Scientific classification
- Kingdom: Animalia
- Phylum: Chordata
- Class: Aves
- Order: Passeriformes
- Family: Thraupidae
- Genus: Hemithraupis
- Species: H. ruficapilla
- Binomial name: Hemithraupis ruficapilla (Vieillot, 1818)

= Rufous-headed tanager =

- Genus: Hemithraupis
- Species: ruficapilla
- Authority: (Vieillot, 1818)
- Conservation status: LC

Species of bird

The rufous-headed tanager (Hemithraupis ruficapilla) is a species of bird in the family Thraupidae, the tanagers and allies. It is endemic to Brazil.

==Taxonomy and systematics==

The rufous-headed tanager was formally described in 1818 with the binomial Nemosia ruficapilla. It was eventually reassigned to its present genus Hemithraupis that the German ornithologist Jean Cabanis erected in 1851. The rufous-headed tanager and the guira tanager (H. guira) hybrize where their ranges overlap; they are sister species and form a superspecies.

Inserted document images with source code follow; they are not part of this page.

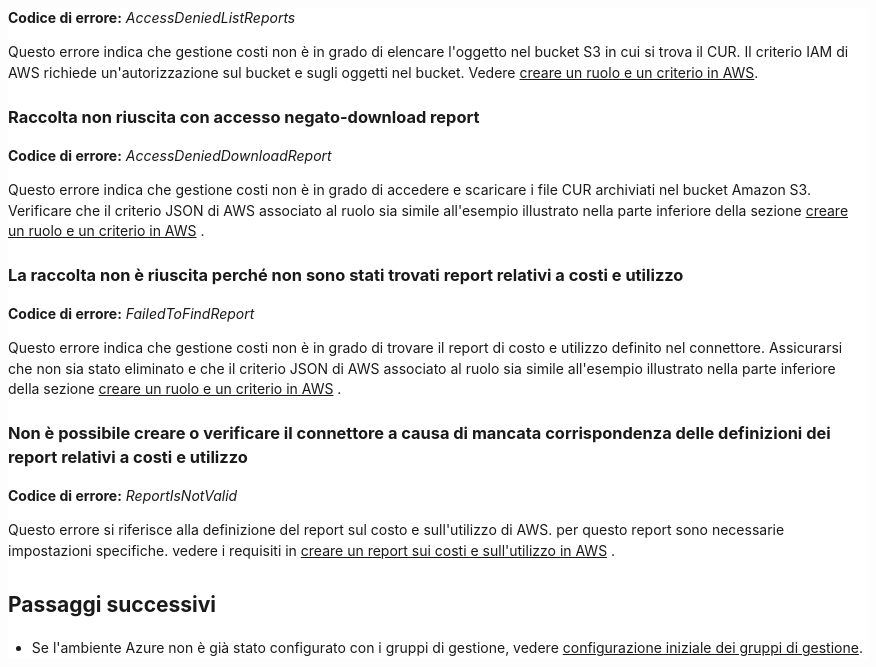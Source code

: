 **Codice di errore:** _AccessDeniedListReports_ 

Questo errore indica che gestione costi non è in grado di elencare l'oggetto nel bucket S3 in cui si trova il CUR. Il criterio IAM di AWS richiede un'autorizzazione sul bucket e sugli oggetti nel bucket. Vedere [creare un ruolo e un criterio in AWS](aws-integration-set-up-configure.md#create-a-role-and-policy-in-aws).

### <a name="collection-failed-with-access-denied---download-report"></a>Raccolta non riuscita con accesso negato-download report 

**Codice di errore:** _AccessDeniedDownloadReport_ 

Questo errore indica che gestione costi non è in grado di accedere e scaricare i file CUR archiviati nel bucket Amazon S3. Verificare che il criterio JSON di AWS associato al ruolo sia simile all'esempio illustrato nella parte inferiore della sezione [creare un ruolo e un criterio in AWS](aws-integration-set-up-configure.md#create-a-role-and-policy-in-aws) .

### <a name="collection-failed-since-we-did-not-find-the-cost-and-usage-report"></a>La raccolta non è riuscita perché non sono stati trovati report relativi a costi e utilizzo

**Codice di errore:** _FailedToFindReport_

Questo errore indica che gestione costi non è in grado di trovare il report di costo e utilizzo definito nel connettore. Assicurarsi che non sia stato eliminato e che il criterio JSON di AWS associato al ruolo sia simile all'esempio illustrato nella parte inferiore della sezione [creare un ruolo e un criterio in AWS](aws-integration-set-up-configure.md#create-a-role-and-policy-in-aws) .

### <a name="unable-to-create-or-verify-connector-due-to-cost-and-usage-report-definitions-mismatch"></a>Non è possibile creare o verificare il connettore a causa di mancata corrispondenza delle definizioni dei report relativi a costi e utilizzo

**Codice di errore:** _ReportIsNotValid_

Questo errore si riferisce alla definizione del report sul costo e sull'utilizzo di AWS. per questo report sono necessarie impostazioni specifiche. vedere i requisiti in [creare un report sui costi e sull'utilizzo in AWS](aws-integration-set-up-configure.md#create-a-cost-and-usage-report-in-aws) .

## <a name="next-steps"></a>Passaggi successivi

- Se l'ambiente Azure non è già stato configurato con i gruppi di gestione, vedere [configurazione iniziale dei gruppi di gestione](../governance/management-groups/overview.md#initial-setup-of-management-groups).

The rufous-headed tanager has two subspecies, the nominate H. r. ruficapilla (Vieillot, 1818) and H. r. bahiae (Zimmer, JT, 1947). They are very similar and some authors suggest that they be lumped.

==Description==

The rufous-headed tanager is about 13 cm long and weighs 11 to 13 g. The species is sexually dimorphic. Adult males of the nominate subspecies have a mostly rich reddish chestnut head with a large bright yellow crescent behind the ear coverts. Their nape and back are olive with a yellowish tinge and their rump dark orange-rufous. Their uppertail coverts are mostly yellowish with the longest being yellowish olive. The inner webs of their upperwing coverts are dusky and the outer webs yellowish olive and their flight feathers are dusky with wide olive-yellow edges. Their tail is dusky with wide yellow-olive tips and edges. Their upper breast is orange-rufous, their lower breast and belly pale yellow, their sides and flanks olive-gray, and their undertail coverts a paler yellow than the belly. Adult females have an olive-green head with a faint short yellowish supercilium and a thin yellow eye-ring. Their upperparts are also mostly olive-green with a yellowish rump. Their underparts are mostly yellow with a gray tinge on the flanks. Subspecies H. r. bahiae has longer wings and tail than the nominate. Males have a paler chestnut crown and usually a paler breast than the nominate. Females are like the nominate. Both sexes of both subspecies have a dark brown iris, a blackish brown maxilla with a paler base, a mostly yellowish mandible, and dark gray legs and feet.

==Distribution and habitat==

The rufous-headed tanager is found only in southeastern Brazil. Subspecies H. r. bahiae is the more northerly of the two. It is found in southeastern Bahia. The nominate subspecies is found from southern Minas Gerais and Espírito Santo south to northeastern Rio Grande do Sul. It is a bird of the Atlantic Forest. There it inhabits somewhat open landscapes including light woodlands, the edges of larger forest, secondary forest, plantations, and parks with a good number of trees. Sources differ on its elevational range. One says it is from sea level to 1500 m and another says it reaches only 1100 m.

==Behavior==
===Movement===

The rufous-headed tanager is a year-round resident.

===Feeding===

The rufous-headed tanager feeds mostly on small arthropods but also includes small amounts of fruit in its diet. It forages in pairs and families, often as members of a mixed-species feeding flock. It is an active, restless forager that usually feeds in the forest's upper levels.

===Breeding===

The rufous-headed tanager's breeding season includes October but nothing else is known about the species breeding biology.

===Vocalization===

The rufous-headed tanager's song is a "very high, level, hurried series of sisi---- notes, slowing down slightly at the end". Its call is a "very high, dry zip".

==Status==

The IUCN has assessed the rufous-headed tanager as being of Least Concern. Its population size is not known and is believed to be decreasing. No immediate threats have been identified. It is considered "common to frequent". It occurs in many national parks and other reserves. "Outside these and other protected areas deforestation is widespread, and little suitable habitat remains." However, though it can survive in forest remnants as small as about 250 ha, "Brazil’s scattered reserves and protected areas appear critical as reservoirs for its long-term survival".